• PROBLEM:
Within the entries that follow, report how many lines contain the word "vspace", giving the number by itself.

Dataset entries:
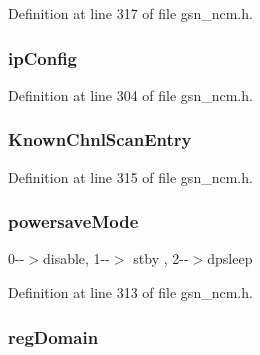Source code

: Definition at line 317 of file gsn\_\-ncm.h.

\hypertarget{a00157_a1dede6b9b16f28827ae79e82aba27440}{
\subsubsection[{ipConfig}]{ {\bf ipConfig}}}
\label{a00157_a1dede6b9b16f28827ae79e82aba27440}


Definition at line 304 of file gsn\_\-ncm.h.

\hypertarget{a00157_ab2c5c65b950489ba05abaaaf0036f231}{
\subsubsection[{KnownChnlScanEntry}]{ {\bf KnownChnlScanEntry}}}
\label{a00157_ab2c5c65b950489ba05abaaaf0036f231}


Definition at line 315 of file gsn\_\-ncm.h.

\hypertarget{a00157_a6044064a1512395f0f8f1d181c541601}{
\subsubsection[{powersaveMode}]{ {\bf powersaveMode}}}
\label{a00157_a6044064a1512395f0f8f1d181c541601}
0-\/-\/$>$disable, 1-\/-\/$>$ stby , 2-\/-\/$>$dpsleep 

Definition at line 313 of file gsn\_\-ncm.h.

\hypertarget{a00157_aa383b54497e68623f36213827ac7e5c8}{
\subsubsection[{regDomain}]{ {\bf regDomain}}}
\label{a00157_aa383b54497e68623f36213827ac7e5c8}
---
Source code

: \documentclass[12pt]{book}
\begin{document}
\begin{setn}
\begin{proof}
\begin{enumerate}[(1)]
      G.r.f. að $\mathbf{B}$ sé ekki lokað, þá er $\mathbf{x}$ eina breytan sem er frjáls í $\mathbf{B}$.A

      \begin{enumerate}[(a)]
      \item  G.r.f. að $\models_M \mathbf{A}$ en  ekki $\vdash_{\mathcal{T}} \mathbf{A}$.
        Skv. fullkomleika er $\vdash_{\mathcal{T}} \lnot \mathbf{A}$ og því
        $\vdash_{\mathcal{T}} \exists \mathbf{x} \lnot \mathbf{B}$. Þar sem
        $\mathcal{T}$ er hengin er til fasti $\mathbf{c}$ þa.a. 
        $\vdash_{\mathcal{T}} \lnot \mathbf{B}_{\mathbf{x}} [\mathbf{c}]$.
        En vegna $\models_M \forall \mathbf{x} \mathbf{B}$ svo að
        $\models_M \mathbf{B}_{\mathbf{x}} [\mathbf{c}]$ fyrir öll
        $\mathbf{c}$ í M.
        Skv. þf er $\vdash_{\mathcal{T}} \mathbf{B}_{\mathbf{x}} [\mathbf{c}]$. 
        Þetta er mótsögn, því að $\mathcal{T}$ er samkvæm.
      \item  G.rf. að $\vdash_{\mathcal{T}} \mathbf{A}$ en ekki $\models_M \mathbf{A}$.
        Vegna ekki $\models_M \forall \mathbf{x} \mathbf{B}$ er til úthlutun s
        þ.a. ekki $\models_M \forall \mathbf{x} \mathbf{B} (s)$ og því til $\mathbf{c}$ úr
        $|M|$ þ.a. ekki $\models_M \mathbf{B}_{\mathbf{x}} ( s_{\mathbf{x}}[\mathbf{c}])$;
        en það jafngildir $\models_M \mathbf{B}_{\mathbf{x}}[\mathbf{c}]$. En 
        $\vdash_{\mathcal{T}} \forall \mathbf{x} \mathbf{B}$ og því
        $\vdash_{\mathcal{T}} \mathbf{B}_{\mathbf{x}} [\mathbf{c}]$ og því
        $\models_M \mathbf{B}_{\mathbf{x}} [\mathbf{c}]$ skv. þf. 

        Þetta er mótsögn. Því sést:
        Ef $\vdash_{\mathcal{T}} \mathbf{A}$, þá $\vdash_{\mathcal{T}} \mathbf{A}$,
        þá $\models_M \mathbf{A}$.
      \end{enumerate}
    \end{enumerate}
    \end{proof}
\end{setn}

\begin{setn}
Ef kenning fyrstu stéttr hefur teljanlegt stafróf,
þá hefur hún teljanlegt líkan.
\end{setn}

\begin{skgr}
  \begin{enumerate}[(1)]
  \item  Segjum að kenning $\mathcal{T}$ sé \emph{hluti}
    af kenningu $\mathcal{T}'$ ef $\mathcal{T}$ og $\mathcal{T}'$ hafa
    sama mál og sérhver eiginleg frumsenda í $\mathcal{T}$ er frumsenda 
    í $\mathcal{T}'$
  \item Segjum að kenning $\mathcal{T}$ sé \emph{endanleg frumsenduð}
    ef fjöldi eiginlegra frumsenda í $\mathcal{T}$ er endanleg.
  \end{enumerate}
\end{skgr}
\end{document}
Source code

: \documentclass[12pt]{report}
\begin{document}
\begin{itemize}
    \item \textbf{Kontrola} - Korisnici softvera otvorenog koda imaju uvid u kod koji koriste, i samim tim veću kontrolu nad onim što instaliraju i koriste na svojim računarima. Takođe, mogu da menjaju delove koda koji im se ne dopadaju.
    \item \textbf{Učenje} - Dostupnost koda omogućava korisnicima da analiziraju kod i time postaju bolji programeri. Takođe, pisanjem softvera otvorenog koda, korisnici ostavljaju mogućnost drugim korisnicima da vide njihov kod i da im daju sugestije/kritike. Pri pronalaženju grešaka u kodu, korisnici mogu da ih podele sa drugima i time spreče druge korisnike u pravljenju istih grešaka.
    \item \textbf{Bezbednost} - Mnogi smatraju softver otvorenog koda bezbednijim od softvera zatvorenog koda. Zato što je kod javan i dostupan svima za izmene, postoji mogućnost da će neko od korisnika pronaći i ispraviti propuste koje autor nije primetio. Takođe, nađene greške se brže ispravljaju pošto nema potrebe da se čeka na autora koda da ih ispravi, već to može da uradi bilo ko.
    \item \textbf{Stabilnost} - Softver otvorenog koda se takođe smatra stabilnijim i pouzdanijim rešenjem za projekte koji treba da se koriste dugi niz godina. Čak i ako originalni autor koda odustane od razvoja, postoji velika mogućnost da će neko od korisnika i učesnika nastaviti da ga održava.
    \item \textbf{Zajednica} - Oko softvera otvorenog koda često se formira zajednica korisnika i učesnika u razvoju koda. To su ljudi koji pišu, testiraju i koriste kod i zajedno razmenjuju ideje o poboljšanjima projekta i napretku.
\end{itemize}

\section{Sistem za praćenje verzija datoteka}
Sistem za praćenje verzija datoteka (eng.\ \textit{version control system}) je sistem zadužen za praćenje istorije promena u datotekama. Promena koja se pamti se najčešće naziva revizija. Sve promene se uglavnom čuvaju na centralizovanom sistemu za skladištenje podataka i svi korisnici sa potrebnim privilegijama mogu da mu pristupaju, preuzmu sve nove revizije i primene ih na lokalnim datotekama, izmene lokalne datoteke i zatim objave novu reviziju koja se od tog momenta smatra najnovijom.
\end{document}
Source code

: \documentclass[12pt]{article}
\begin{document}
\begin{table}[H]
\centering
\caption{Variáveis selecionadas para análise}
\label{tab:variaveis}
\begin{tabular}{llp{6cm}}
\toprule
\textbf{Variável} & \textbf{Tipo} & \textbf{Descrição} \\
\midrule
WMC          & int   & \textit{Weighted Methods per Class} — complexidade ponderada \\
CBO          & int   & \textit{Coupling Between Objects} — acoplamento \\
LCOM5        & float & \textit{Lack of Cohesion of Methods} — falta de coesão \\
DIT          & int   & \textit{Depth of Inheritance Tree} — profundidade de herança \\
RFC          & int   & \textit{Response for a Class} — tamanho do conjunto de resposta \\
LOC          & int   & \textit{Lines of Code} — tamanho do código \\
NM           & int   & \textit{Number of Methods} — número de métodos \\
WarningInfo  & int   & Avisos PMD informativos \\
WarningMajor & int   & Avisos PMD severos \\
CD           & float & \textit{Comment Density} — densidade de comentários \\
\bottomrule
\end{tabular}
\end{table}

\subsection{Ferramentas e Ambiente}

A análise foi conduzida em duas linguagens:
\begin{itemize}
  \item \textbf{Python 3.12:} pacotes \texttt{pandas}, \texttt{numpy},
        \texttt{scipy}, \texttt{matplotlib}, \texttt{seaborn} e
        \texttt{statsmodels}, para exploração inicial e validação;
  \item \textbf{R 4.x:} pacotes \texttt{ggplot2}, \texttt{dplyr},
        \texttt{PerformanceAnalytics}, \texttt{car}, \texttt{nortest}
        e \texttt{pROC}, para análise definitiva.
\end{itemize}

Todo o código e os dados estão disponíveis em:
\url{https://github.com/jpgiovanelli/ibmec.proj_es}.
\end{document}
---
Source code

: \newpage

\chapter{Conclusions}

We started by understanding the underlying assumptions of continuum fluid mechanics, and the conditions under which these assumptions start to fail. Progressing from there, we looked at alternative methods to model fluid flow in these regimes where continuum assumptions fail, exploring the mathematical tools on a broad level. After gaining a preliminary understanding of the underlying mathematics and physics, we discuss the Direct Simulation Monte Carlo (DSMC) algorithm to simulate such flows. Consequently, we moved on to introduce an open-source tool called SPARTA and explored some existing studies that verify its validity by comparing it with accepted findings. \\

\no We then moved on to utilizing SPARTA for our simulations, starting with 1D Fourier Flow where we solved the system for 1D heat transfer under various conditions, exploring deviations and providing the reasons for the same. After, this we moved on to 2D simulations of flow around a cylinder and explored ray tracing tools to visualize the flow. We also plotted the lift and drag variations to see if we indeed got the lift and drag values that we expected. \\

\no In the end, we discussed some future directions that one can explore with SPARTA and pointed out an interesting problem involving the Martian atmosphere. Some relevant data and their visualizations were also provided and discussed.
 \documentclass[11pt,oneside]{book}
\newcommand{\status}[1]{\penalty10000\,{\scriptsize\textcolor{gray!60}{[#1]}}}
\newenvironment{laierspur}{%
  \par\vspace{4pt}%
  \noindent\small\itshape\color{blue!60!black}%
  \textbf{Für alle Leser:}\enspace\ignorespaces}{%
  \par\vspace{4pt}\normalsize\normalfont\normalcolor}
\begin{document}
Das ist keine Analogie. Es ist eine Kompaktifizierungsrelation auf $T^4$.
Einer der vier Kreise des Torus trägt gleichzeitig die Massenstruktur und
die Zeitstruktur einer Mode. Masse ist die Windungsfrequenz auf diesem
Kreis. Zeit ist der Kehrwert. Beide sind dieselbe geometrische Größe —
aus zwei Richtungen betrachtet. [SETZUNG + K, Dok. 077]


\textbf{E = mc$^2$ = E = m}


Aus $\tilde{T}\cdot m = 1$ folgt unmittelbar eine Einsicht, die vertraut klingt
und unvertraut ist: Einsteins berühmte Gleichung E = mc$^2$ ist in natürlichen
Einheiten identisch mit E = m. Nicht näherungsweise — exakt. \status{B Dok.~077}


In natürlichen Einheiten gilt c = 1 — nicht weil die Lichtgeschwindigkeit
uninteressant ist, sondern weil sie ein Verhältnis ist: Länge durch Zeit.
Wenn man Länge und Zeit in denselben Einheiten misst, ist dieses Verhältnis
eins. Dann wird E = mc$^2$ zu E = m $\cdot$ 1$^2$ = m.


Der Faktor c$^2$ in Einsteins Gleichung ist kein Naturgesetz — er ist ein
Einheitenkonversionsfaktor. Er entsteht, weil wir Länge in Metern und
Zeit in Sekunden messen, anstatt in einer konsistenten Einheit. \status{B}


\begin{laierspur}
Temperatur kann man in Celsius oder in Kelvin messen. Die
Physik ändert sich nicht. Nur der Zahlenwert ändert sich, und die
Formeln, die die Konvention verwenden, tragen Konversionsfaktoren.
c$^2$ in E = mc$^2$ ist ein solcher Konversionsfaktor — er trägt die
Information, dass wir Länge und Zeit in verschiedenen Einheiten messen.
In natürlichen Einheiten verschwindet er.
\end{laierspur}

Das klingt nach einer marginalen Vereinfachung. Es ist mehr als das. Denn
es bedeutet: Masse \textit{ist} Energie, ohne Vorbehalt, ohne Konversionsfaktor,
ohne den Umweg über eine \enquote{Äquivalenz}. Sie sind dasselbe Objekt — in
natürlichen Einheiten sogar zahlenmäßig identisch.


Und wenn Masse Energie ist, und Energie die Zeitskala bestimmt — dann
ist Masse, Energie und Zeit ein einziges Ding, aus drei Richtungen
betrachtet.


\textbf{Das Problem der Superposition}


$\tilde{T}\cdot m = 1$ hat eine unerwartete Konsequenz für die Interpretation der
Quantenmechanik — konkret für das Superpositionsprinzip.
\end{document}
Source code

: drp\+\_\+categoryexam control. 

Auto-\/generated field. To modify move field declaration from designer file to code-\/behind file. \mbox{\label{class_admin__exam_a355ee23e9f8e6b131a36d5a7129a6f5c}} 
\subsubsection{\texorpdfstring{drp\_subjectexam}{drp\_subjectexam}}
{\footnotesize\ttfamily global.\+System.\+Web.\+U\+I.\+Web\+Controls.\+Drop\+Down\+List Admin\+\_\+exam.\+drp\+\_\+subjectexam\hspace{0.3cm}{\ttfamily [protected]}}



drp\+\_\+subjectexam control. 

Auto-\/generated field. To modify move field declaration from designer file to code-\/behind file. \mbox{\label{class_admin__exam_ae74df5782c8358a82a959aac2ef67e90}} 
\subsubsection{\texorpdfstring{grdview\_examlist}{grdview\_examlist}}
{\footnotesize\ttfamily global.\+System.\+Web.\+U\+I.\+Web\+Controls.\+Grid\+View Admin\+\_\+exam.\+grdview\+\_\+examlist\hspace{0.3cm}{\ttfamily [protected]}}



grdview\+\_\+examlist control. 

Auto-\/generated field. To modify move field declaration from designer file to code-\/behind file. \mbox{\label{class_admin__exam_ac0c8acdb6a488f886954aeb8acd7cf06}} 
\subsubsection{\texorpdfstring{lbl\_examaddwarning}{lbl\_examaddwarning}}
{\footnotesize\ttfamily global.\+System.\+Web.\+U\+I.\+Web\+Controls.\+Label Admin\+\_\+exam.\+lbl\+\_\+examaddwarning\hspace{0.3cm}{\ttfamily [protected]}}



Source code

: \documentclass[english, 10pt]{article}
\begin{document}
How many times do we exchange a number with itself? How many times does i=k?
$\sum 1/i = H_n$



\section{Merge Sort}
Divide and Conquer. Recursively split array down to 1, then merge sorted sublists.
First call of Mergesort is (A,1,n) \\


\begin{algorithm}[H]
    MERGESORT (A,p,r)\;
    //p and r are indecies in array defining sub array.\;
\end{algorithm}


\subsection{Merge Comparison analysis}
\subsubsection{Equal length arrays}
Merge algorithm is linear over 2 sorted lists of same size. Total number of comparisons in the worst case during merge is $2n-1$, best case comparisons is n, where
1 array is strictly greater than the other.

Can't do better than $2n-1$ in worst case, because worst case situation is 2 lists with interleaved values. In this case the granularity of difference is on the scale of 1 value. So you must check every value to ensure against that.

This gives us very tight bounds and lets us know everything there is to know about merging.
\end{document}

• TASK SOLUTION:
2